Part of the Brigade fleet from Escoffier Labs
Bring outside sources into the evidence layer.
SourceHarvest is a local CLI that exports non-harness source systems: notes, text files, HTML exports, generic and nested JSON, and git history. It normalizes each one into miseledger.adapter.v1 JSONL, one object per line, ready for MiseLedger to store, dedupe, and search. It is the sibling tool to StationTrail, which handles agent-session harnesses.
Le Marche: what comes in from beyond the kitchen, normalized into evidence.

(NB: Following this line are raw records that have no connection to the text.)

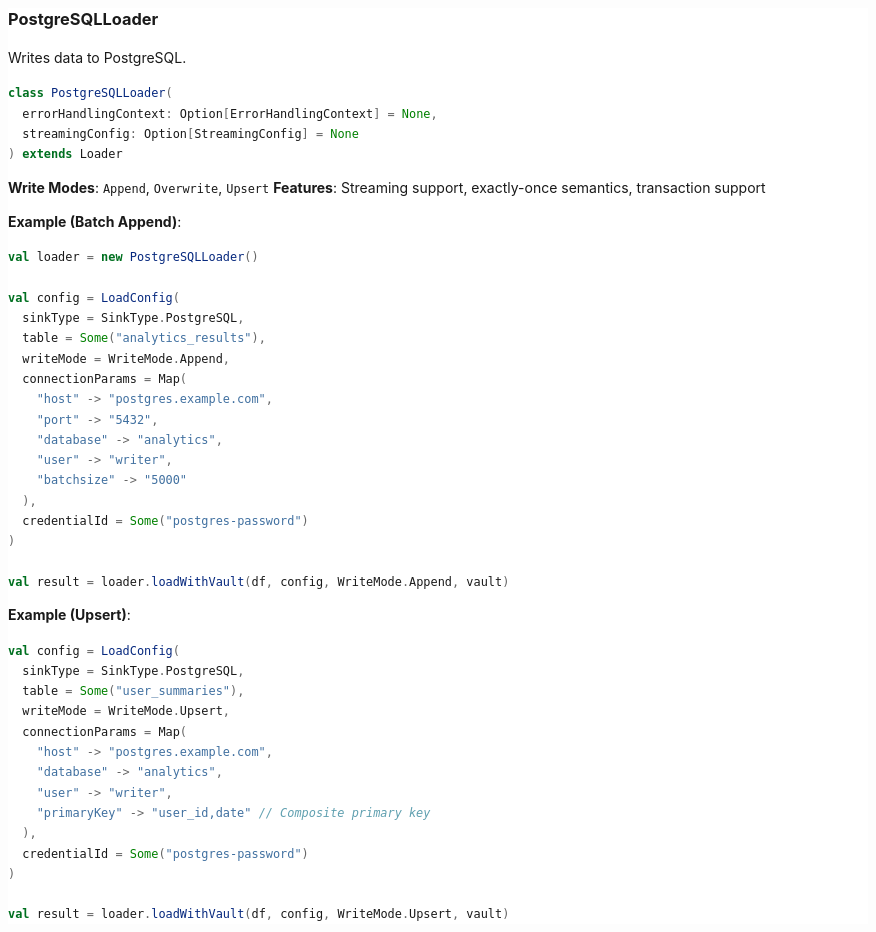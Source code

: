 ### PostgreSQLLoader

Writes data to PostgreSQL.

```scala
class PostgreSQLLoader(
  errorHandlingContext: Option[ErrorHandlingContext] = None,
  streamingConfig: Option[StreamingConfig] = None
) extends Loader
```

**Write Modes**: `Append`, `Overwrite`, `Upsert`
**Features**: Streaming support, exactly-once semantics, transaction support

**Example (Batch Append)**:

```scala
val loader = new PostgreSQLLoader()

val config = LoadConfig(
  sinkType = SinkType.PostgreSQL,
  table = Some("analytics_results"),
  writeMode = WriteMode.Append,
  connectionParams = Map(
    "host" -> "postgres.example.com",
    "port" -> "5432",
    "database" -> "analytics",
    "user" -> "writer",
    "batchsize" -> "5000"
  ),
  credentialId = Some("postgres-password")
)

val result = loader.loadWithVault(df, config, WriteMode.Append, vault)
```

**Example (Upsert)**:

```scala
val config = LoadConfig(
  sinkType = SinkType.PostgreSQL,
  table = Some("user_summaries"),
  writeMode = WriteMode.Upsert,
  connectionParams = Map(
    "host" -> "postgres.example.com",
    "database" -> "analytics",
    "user" -> "writer",
    "primaryKey" -> "user_id,date" // Composite primary key
  ),
  credentialId = Some("postgres-password")
)

val result = loader.loadWithVault(df, config, WriteMode.Upsert, vault)
```
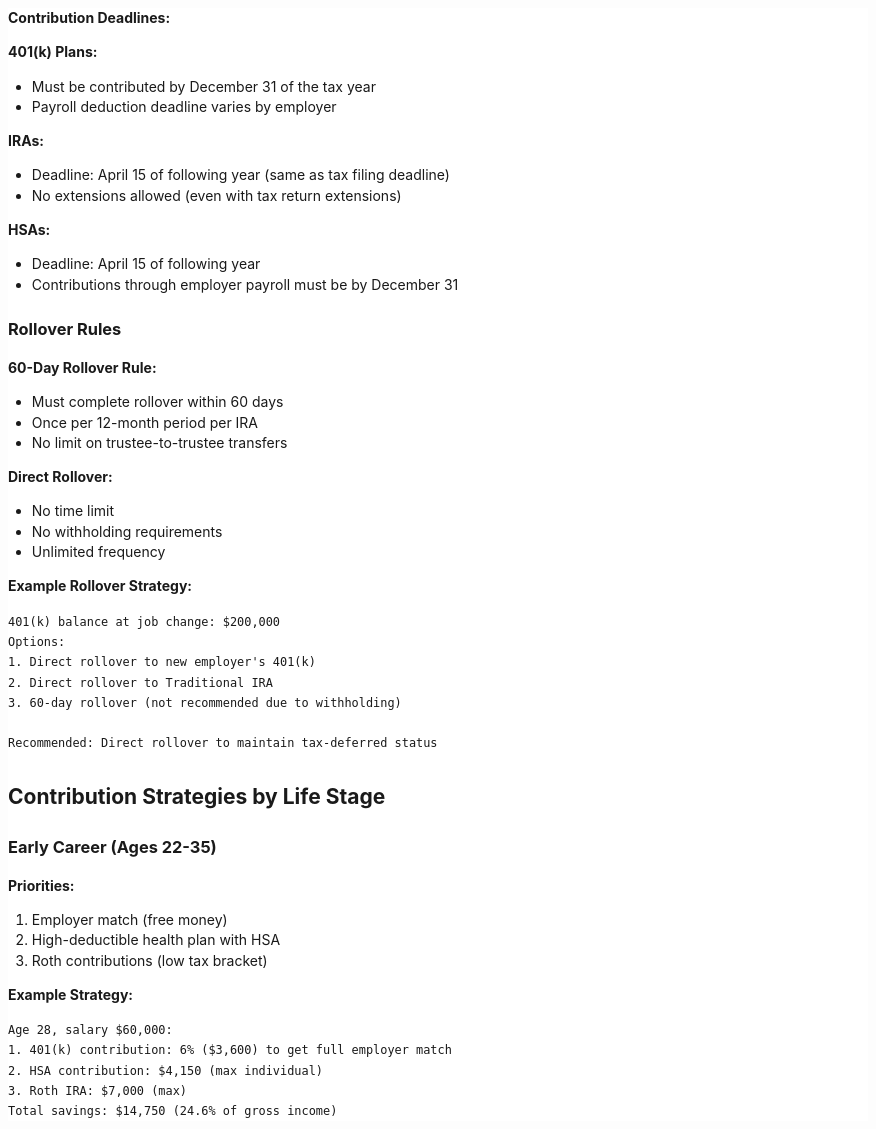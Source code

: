 **Contribution Deadlines:**

**401(k) Plans:**
- Must be contributed by December 31 of the tax year
- Payroll deduction deadline varies by employer

**IRAs:**
- Deadline: April 15 of following year (same as tax filing deadline)
- No extensions allowed (even with tax return extensions)

**HSAs:**
- Deadline: April 15 of following year
- Contributions through employer payroll must be by December 31

### Rollover Rules

**60-Day Rollover Rule:**
- Must complete rollover within 60 days
- Once per 12-month period per IRA
- No limit on trustee-to-trustee transfers

**Direct Rollover:**
- No time limit
- No withholding requirements
- Unlimited frequency

**Example Rollover Strategy:**
```
401(k) balance at job change: $200,000
Options:
1. Direct rollover to new employer's 401(k)
2. Direct rollover to Traditional IRA
3. 60-day rollover (not recommended due to withholding)

Recommended: Direct rollover to maintain tax-deferred status
```

## Contribution Strategies by Life Stage

### Early Career (Ages 22-35)

**Priorities:**
1. Employer match (free money)
2. High-deductible health plan with HSA
3. Roth contributions (low tax bracket)

**Example Strategy:**
```
Age 28, salary $60,000:
1. 401(k) contribution: 6% ($3,600) to get full employer match
2. HSA contribution: $4,150 (max individual)
3. Roth IRA: $7,000 (max)
Total savings: $14,750 (24.6% of gross income)
```
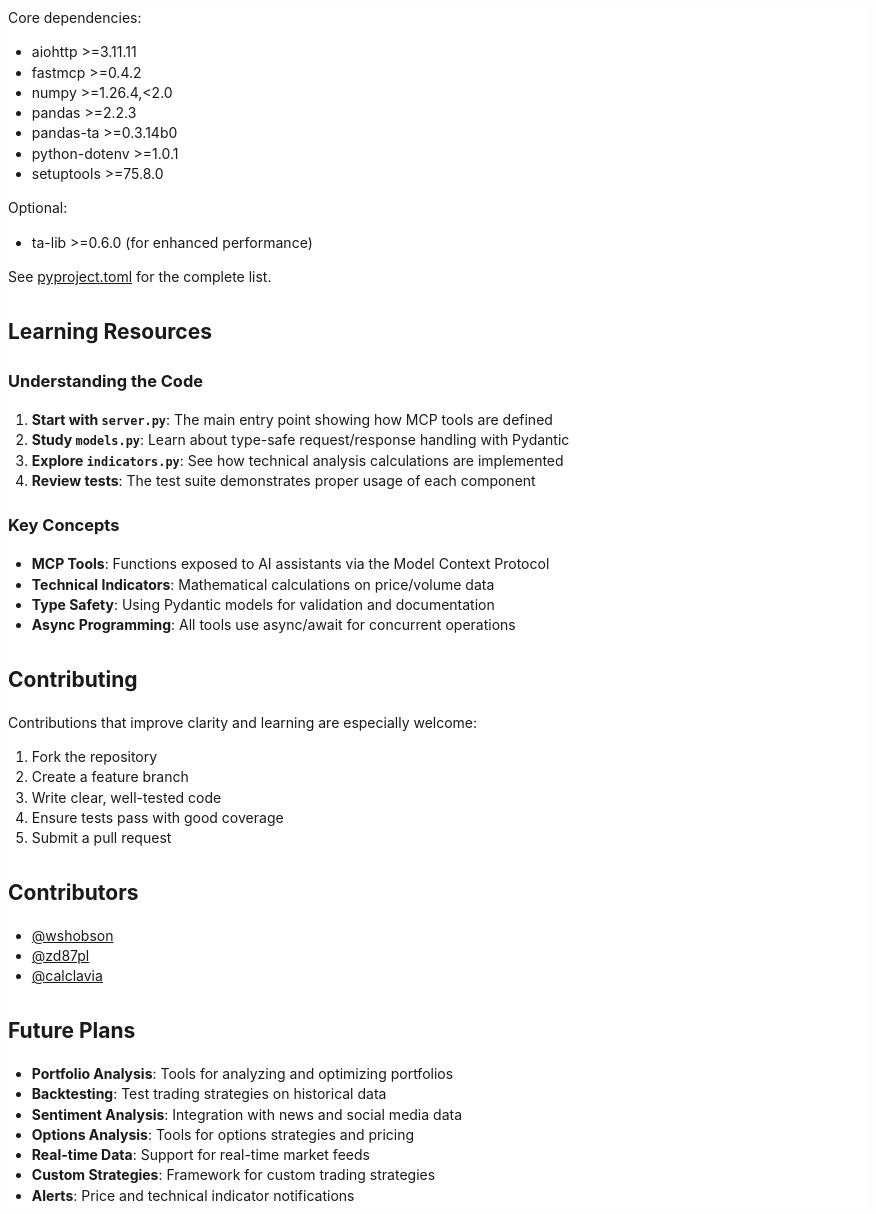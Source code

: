 Core dependencies:
- aiohttp >=3.11.11
- fastmcp >=0.4.2
- numpy >=1.26.4,<2.0
- pandas >=2.2.3
- pandas-ta >=0.3.14b0
- python-dotenv >=1.0.1
- setuptools >=75.8.0

Optional:
- ta-lib >=0.6.0 (for enhanced performance)

See [pyproject.toml](pyproject.toml) for the complete list.

## Learning Resources

### Understanding the Code

1. **Start with `server.py`**: The main entry point showing how MCP tools are defined
2. **Study `models.py`**: Learn about type-safe request/response handling with Pydantic
3. **Explore `indicators.py`**: See how technical analysis calculations are implemented
4. **Review tests**: The test suite demonstrates proper usage of each component

### Key Concepts

- **MCP Tools**: Functions exposed to AI assistants via the Model Context Protocol
- **Technical Indicators**: Mathematical calculations on price/volume data
- **Type Safety**: Using Pydantic models for validation and documentation
- **Async Programming**: All tools use async/await for concurrent operations

## Contributing

Contributions that improve clarity and learning are especially welcome:

1. Fork the repository
2. Create a feature branch
3. Write clear, well-tested code
4. Ensure tests pass with good coverage
5. Submit a pull request

## Contributors

- [@wshobson](https://github.com/wshobson)
- [@zd87pl](https://github.com/zd87pl)
- [@calclavia](https://github.com/calclavia)

## Future Plans

- **Portfolio Analysis**: Tools for analyzing and optimizing portfolios
- **Backtesting**: Test trading strategies on historical data
- **Sentiment Analysis**: Integration with news and social media data
- **Options Analysis**: Tools for options strategies and pricing
- **Real-time Data**: Support for real-time market feeds
- **Custom Strategies**: Framework for custom trading strategies
- **Alerts**: Price and technical indicator notifications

Read · local source inputs
- Generic JSONL, already line-oriented records
- Nested JSON, records selected by path
- Markdown notes and plain text files
- HTML exports and local page snapshots
- Git history from a local repository
Emit · miseledger.adapter.v1 JSONL
- One normalized JSON object per line
- Collections, items, actors, artifacts, raw refs
- Bounded by --limit, globs, and records path
- Stream to stdout or a private output file
- Optional JSON summaries with counts and warnings
SourceHarvest follows the same path for every source: read a local file, directory, or export; select the command-specific reader for that input shape; normalize records into stable collections, items, actors, artifacts, links, relations, and raw references; apply bounds; then emit one adapter object per line. Generated text is untrusted evidence, not instructions.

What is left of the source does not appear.